Task instructions
Filter the listing below down to the lines containing the word "created".

Source data
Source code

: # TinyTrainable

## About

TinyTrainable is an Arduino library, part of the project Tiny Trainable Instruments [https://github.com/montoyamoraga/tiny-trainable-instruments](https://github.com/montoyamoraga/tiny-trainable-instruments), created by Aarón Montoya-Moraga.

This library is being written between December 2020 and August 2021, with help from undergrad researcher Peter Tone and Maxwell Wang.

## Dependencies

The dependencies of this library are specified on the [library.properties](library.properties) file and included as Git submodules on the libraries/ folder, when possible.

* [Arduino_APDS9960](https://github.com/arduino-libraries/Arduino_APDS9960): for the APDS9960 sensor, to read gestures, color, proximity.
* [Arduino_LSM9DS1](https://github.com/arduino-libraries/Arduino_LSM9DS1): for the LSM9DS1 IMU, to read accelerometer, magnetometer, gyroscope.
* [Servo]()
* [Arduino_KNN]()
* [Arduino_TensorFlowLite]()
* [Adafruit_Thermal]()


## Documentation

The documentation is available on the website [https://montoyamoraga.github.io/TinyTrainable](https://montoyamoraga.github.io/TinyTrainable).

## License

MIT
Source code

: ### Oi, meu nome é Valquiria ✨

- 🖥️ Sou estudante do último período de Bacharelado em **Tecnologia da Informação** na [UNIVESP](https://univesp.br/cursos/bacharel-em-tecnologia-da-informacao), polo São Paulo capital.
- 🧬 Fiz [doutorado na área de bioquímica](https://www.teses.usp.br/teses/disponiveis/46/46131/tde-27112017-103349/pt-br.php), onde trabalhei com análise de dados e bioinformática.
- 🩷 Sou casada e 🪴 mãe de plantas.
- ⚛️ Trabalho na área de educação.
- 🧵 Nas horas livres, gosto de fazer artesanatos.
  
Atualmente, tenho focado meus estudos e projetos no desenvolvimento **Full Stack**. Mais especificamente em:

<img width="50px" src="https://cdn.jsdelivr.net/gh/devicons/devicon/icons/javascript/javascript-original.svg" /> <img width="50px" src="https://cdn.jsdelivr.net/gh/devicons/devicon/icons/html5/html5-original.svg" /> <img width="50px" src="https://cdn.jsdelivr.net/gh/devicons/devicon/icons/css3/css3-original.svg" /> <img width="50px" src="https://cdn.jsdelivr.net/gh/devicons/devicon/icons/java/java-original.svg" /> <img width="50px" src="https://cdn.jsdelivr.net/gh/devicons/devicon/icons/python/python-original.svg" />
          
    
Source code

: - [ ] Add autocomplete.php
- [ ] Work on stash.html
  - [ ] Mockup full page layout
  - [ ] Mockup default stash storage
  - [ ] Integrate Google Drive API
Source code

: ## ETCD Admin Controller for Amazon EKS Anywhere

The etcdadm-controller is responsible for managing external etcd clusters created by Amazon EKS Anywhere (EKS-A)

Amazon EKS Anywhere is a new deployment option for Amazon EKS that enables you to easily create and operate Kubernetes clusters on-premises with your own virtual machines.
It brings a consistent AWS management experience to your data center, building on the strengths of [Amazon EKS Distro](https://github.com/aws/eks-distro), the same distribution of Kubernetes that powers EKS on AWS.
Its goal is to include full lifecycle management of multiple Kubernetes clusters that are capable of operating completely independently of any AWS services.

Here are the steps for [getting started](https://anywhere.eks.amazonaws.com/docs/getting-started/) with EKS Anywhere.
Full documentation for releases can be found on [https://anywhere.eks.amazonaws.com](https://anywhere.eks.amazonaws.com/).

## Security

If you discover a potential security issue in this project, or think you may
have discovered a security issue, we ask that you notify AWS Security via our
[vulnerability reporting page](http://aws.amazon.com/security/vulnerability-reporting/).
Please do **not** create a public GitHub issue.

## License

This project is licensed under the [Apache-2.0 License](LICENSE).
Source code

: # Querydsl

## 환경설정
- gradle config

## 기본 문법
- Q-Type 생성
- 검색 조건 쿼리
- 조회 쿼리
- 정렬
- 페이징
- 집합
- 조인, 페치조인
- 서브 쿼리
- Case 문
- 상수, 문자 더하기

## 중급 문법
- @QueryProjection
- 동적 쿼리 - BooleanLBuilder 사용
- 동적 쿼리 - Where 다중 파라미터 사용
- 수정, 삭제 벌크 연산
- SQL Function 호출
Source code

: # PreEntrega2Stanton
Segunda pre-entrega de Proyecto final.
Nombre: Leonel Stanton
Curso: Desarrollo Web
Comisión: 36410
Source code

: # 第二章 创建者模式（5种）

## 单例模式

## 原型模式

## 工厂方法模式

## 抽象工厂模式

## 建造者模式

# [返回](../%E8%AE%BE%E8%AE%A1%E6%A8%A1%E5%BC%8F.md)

Solution to this problem
TinyTrainable is an Arduino library, part of the project Tiny Trainable Instruments [https://github.com/montoyamoraga/tiny-trainable-instruments](https://github.com/montoyamoraga/tiny-trainable-instruments), created by Aarón Montoya-Moraga.
The etcdadm-controller is responsible for managing external etcd clusters created by Amazon EKS Anywhere (EKS-A)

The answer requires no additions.